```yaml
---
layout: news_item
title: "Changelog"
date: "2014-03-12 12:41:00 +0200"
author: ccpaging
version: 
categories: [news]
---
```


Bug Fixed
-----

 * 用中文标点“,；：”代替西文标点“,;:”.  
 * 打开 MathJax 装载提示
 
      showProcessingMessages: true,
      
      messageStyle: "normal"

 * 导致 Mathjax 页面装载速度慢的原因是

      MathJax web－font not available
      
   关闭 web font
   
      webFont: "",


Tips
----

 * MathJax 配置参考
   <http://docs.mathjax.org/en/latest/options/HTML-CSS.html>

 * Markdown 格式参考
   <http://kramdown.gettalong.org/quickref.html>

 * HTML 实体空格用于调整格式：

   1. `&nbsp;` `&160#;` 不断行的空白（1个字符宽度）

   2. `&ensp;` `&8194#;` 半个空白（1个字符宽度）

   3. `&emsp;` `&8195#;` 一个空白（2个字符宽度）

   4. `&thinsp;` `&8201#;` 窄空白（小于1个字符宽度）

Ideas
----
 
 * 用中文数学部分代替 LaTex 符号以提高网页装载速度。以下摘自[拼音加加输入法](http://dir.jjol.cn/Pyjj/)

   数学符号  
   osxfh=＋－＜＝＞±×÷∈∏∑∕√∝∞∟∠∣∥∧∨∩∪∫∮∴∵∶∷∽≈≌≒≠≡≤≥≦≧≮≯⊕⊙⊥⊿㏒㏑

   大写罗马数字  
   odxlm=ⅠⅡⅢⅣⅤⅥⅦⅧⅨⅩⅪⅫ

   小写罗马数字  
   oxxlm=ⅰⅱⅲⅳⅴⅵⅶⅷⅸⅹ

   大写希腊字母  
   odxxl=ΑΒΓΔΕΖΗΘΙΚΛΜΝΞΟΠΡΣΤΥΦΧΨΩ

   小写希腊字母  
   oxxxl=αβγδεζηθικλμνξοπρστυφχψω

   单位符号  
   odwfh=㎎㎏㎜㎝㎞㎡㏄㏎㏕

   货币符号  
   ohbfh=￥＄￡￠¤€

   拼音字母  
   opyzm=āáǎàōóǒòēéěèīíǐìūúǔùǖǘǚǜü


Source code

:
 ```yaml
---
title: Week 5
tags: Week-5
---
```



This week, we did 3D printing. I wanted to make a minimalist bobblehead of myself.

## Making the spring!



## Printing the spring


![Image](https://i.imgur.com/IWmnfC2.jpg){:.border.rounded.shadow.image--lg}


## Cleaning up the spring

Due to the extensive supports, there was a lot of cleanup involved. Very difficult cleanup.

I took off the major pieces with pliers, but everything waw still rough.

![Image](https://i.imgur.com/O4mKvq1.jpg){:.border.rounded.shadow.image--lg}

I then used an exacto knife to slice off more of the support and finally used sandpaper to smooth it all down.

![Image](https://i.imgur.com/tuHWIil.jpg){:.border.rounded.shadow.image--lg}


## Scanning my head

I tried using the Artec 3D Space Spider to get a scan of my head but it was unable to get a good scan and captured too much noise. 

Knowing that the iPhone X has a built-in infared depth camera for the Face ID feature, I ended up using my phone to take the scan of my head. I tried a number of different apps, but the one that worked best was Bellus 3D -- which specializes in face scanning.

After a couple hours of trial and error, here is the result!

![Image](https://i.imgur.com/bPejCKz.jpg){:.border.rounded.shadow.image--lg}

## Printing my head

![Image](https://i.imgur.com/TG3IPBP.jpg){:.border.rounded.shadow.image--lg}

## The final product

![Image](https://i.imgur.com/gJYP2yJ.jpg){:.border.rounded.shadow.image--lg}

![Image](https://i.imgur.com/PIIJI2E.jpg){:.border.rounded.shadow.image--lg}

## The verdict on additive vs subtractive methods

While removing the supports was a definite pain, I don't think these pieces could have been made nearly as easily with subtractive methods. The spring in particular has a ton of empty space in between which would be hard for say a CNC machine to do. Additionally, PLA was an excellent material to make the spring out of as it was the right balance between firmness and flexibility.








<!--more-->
-------
- Your objective: Every line that holds the word "using" should be copied from the records.

- Solution to this problem:
I tried using the Artec 3D Space Spider to get a scan of my head but it was unable to get a good scan and captured too much noise. 
Knowing that the iPhone X has a built-in infared depth camera for the Face ID feature, I ended up using my phone to take the scan of my head. I tried a number of different apps, but the one that worked best was Bellus 3D -- which specializes in face scanning.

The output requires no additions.